- Born: 28 February 1889
- Died: 18 July 1976 (aged 87)
- Monuments: Babu Chotelal Srivastava Library, Babu Chotelal Srivastava Govt. P.G. College, Babu Chhotelal Srivastava Squre, Koshtapara
- Known for: Kandel Satyagrah

= Babu Chotelal Shrivastava =

Indian independence activist (1889–1976)

Babu Chotelal Srivastava (28 February 1889 – 18 July 1976) was an Indian independence activist in the area that would later become Chhattisgarh. He was born on 28 February 1889 in Kandel. His participation in national movements began after he met Pt. Sundarlal Sharma. In 1915, he established the Srivastava Library. His house in Dhamtari was a major center of the Indian independence movement. He was also among the principal organizers of the Dhamtari Tehsil Political Council in the year 1918. Chhotelal Srivastava was most famous for organizing the Kandel Nehar Satyagraha, a rebellion against the British Raj.

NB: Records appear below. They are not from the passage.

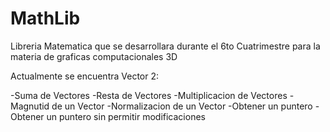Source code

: # MathLib
 Libreria Matematica que se desarrollara durante el 6to Cuatrimestre para la materia de graficas computacionales 3D

 Actualmente se encuentra Vector 2:

 -Suma de Vectores
 -Resta de Vectores
 -Multiplicacion de Vectores
 -Magnutid de un Vector
 -Normalizacion de un Vector
 -Obtener un puntero
 -Obtener un puntero sin permitir modificaciones
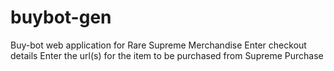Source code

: # buybot-gen
Buy-bot web application for Rare Supreme Merchandise
Enter checkout details
Enter the url(s) for the item to be purchased from Supreme
Purchase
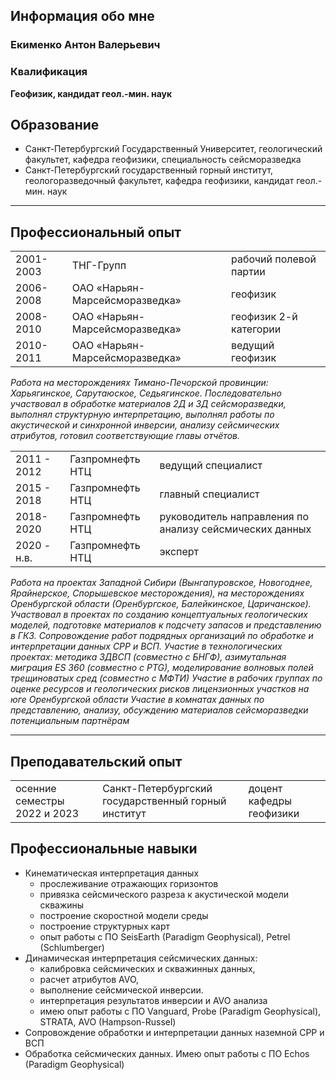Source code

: 
## Информация обо мне
### Екименко Антон Валерьевич 

### Квалификация	
**Геофизик, кандидат геол.-мин. наук**
 

## Образование	
* Санкт-Петербургский Государственный Университет, геологический факультет, кафедра геофизики, специальность сейсморазведка
* Санкт-Петербургский государственный горный институт, геологоразведочный факультет, кафедра геофизики, кандидат геол.-мин. наук

* * *

## Профессиональный опыт

|  |  | |
| ------ | ----------- | ---- |
| 2001-2003   | ТНГ-Групп | рабочий полевой партии  |
| 2006-2008 | ОАО «Нарьян-Марсейсморазведка» |геофизик|
| 2008-2010    | ОАО «Нарьян-Марсейсморазведка» |геофизик 2-й категории|
| 2010-2011    | ОАО «Нарьян-Марсейсморазведка» |ведущий геофизик|



_Работа на месторождениях Тимано-Печорской провинции: Харьягинское, Сарутаюское, Седьягинское. Последовательно участвовал в обработке материалов 2Д и 3Д сейсморазведки, выполнял структурную интерпретацию, выполнял работы по акустической и синхронной инверсии, анализу сейсмических атрибутов, готовил соответствующие главы отчётов._



|   |   |   |
| ------ | ----------- | ---- |
|2011 - 2012| Газпромнефть НТЦ| ведущий специалист| 
|2015 - 2018| Газпромнефть НТЦ| главный специалист|
|2018-2020| Газпромнефть НТЦ| руководитель направления по анализу сейсмических данных| 
|2020 - н.в. |Газпромнефть НТЦ| эксперт|

_Работа на проектах Западной Сибири (Вынгапуровское, Новогоднее, Ярайнерское, Спорышевское месторождения), на месторождениях Оренбургской области (Оренбургское, Балейкинское, Царичанское).
Участвовал в проектах по созданию концептуальных геологических моделей, подготовке материалов к подсчету запасов и представлению в ГКЗ. Сопровождение работ подрядных организаций по обработке и интерпретации данных СРР и ВСП.
Участие в технологических проектах: методика 3ДВСП (совместно с БНГФ), азимутальная миграция ES 360 (совместно с PTG), моделирование волновых полей трещиноватых сред (совместно с МФТИ)
Участие в рабочих группах по оценке ресурсов и геологических рисков лицензионных участков на юге Оренбургской области
Участие в комнатах данных по представлению, анализу, обсуждению материалов сейсморазведки потенциальным партнёрам_

* * *
## Преподавательский опыт
|   |   |   |
| ------ | ----------- | ---- |
|осенние семестры 2022 и 2023| Санкт-Петербургский государственный горный институт| доцент кафедры геофизики| 

## Профессиональные навыки
* Кинематическая интерпретация данных 
    * прослеживание отражающих горизонтов 
    * привязка сейсмического разреза к акустической модели скважины 
    * построение скоростной модели среды 
    * построение структурных карт 
    * опыт работы с ПО SeisEarth (Paradigm Geophysical), Petrel (Schlumberger)
* Динамическая интерпретация сейсмических данных:  
    * калибровка сейсмических и скважинных данных,  
    * расчет атрибутов AVO,  
    * выполнение сейсмической инверсии.  
    * интерпретация результатов инверсии и AVO анализа 
    * имею опыт работы с ПО Vanguard, Probe (Paradigm Geophysical), STRATA, AVO (Hampson-Russel) 
* Сопровождение обработки и интерпретации данных наземной СРР и ВСП
* Обработка сейсмических данных. Имею опыт работы с ПО Echos (Paradigm Geophysical) 
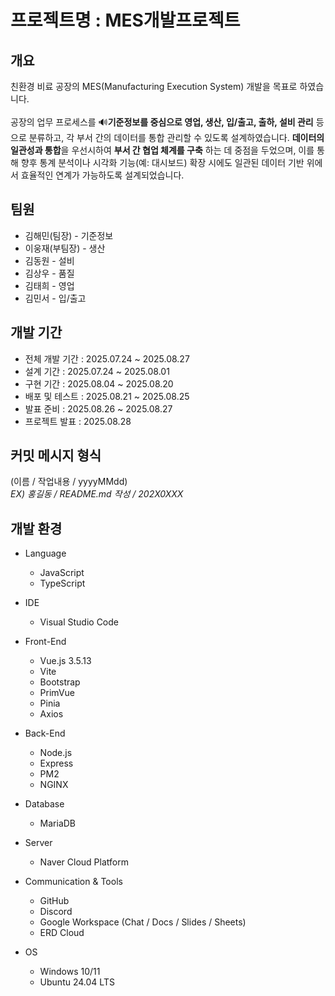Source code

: # 프로젝트명 : MES개발프로젝트

## 개요
친환경 비료 공장의 MES(Manufacturing Execution System) 개발을 목표로 하였습니다.<br/> 
<br/>
공장의 업무 프로세스를 🔊**기준정보를 중심으로 영업, 생산, 입/출고, 출하, 설비 관리** 등으로 분류하고, 각 부서 간의 데이터를 통합 관리할 수 있도록 설계하였습니다.  **데이터의 일관성과 통합**을 우선시하여 **부서 간 협업 체계를 구축** 하는 데 중점을 두었으며, 이를 통해 향후 통계 분석이나 시각화 기능(예: 대시보드) 확장 시에도 일관된 데이터 기반 위에서 효율적인 연계가 가능하도록 설계되었습니다.<br/> 

## 팀원
- 김해민(팀장) - 기준정보
- 이웅재(부팀장) - 생산
- 김동원 - 설비
- 김상우 - 품질
- 김태희 - 영업
- 김민서 - 입/출고

## 개발 기간
- 전체 개발 기간 : 2025.07.24 ~ 2025.08.27
- 설계 기간 : 2025.07.24 ~ 2025.08.01
- 구현 기간 : 2025.08.04 ~ 2025.08.20
- 배포 및 테스트 : 2025.08.21 ~ 2025.08.25
- 발표 준비 : 2025.08.26 ~ 2025.08.27
- 프로젝트 발표 : 2025.08.28<br/> 

## 커밋 메시지 형식
(이름 / 작업내용 / yyyyMMdd)<br/> 
*EX) 홍길동 / README.md 작성 / 202X0XXX* <br/> 

## 개발 환경
- Language
  - JavaScript
  - TypeScript

- IDE
  - Visual Studio Code

- Front-End
  - Vue.js 3.5.13
  - Vite
  - Bootstrap
  - PrimVue
  - Pinia
  - Axios

- Back-End
  - Node.js
  - Express 
  - PM2
  - NGINX

- Database
  - MariaDB

- Server
  - Naver Cloud Platform

- Communication & Tools
  - GitHub
  - Discord
  - Google Workspace (Chat / Docs / Slides / Sheets)
  - ERD Cloud

- OS
  - Windows 10/11
  - Ubuntu 24.04 LTS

Leading the peasants, they demonstrated against the British Raj. In 1921, he established the Khadi Production Center for the Swadeshi movement. A Jungle Satyagraha was held in Sihawa in 1922 under the leadership of Shyam Lal Som, where Babu Chotelal Srivastava gave full support. When the Jungle Satyagraha was decided to be in Bandwagon near Rudri in 1930, Srivastava played an active role in it. He was then arrested and sent to jail where he was tortured, bringing additional attention to the Satyagrahis. In 1933, Gandhi, on his second visit to Chhattisgarh, went to Tamarind. There, he praised the leadership of Babu Chhote Lal. In the year 1937, Srivastava was elected the President of the Dhamtari Municipality Corporation. Shrivastava also had an active role in the Quit India Movement of 1942. Babu Chotelal Srivastava died on 18 July 1976 in Kandel, an area of great pilgrimage of the Indian independence movement.